Re: [Format] Bounded numbers?

2021-06-22 Thread Micah Kornfield
To add onto Antoine's two points:

1. expressing the semantics (and perhaps enforcing them, e.g. return an
>error when an addition gives a result out of bounds)

There was a proposed extension type to capture Range/Interval (
https://issues.apache.org/jira/browse/ARROW-12637).  I can imagine having a
kernel that takes a scalar range/interval and applies it to integers (and
then maybe tracks the metadata).   There has also been some discussions on
structured metadata for data statistics but no one has put in the effort to
formalize a proposal on this.


> 2. improving performance / resource usage

As Antoine noted, Parquet encoding already deals with this well.  For Arrow
at some point we might introduce alternative encodings that could save
space (https://github.com/apache/arrow/pull/4815 is an old proposal) that
could be used to reduce the bit-width requirements.  As noted by Antoine, I
don't expect Arrow to support non-power of 2 integers though.  There has
also been some proposals to support lower bit-width Decimal types which
could also help for things like temperature.

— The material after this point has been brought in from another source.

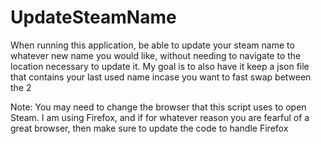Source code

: # UpdateSteamName
When running this application, be able to update your steam name to whatever new name you would like, without needing to navigate to the location necessary to update it. My goal is to also have it keep a json file that contains your last used name incase you want to fast swap between the 2

Note: You may need to change the browser that this script uses to open Steam. I am using Firefox, and if for whatever reason you are fearful of a great browser, then make sure to update the code to handle Firefox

On Tue, Jun 22, 2021 at 7:02 AM Alessandro Molina <
alessan...@ursacomputing.com> wrote:

> On Tue, Jun 22, 2021 at 12:27 PM Antoine Pitrou 
> wrote:
>
> > On Mon, 21 Jun 2021 23:50:29 -0400
> > Ying Zhou  wrote:
> > > Hi,
> > >
> > > In data people use there are often bounded numbers, mostly integers
> with
> > clear and fixed upper and lower bounds but also decimals and floats as
> well
> > e.g. test scores, numerous codes in older databases, max temperature of a
> > city, latitudes, longitudes, numerous IDs etc. I wonder whether we should
> > include such types in Arrow (and more importantly in Parquet & Avro where
> > size matters a lot more).
> >
> > You are expressing two separate concerns here:
> > 1. expressing the semantics (and perhaps enforcing them, e.g. return an
> >error when an addition gives a result out of bounds)
> >
>
> I wonder if DictionaryArray could be a foundation for such semantics. It
> doesn't seem unreasonable to have a check that prevents you from adding
> values that are outside of the values accepted by the dictionary. Seems
> reasonable to implement most things like test scores, temperatures etc...
> Probably unreasonable for things with a bigger domain of valid values like
> coordinates and floats in general.
>


Re: [Format] Bounded numbers?

2021-06-22 Thread Alessandro Molina
On Tue, Jun 22, 2021 at 12:27 PM Antoine Pitrou  wrote:

> On Mon, 21 Jun 2021 23:50:29 -0400
> Ying Zhou  wrote:
> > Hi,
> >
> > In data people use there are often bounded numbers, mostly integers with
> clear and fixed upper and lower bounds but also decimals and floats as well
> e.g. test scores, numerous codes in older databases, max temperature of a
> city, latitudes, longitudes, numerous IDs etc. I wonder whether we should
> include such types in Arrow (and more importantly in Parquet & Avro where
> size matters a lot more).
>
> You are expressing two separate concerns here:
> 1. expressing the semantics (and perhaps enforcing them, e.g. return an
>error when an addition gives a result out of bounds)
>

I wonder if DictionaryArray could be a foundation for such semantics. It
doesn't seem unreasonable to have a check that prevents you from adding
values that are outside of the values accepted by the dictionary. Seems
reasonable to implement most things like test scores, temperatures etc...
Probably unreasonable for things with a bigger domain of valid values like
coordinates and floats in general.


Re: [Format] Bounded numbers?

2021-06-22 Thread Wes McKinney
If you need to use them in an application that is built on Arrow and
Parquet, you can certainly implement an Arrow extension type (on top
of FixedSizeBinary in Arrow, for example).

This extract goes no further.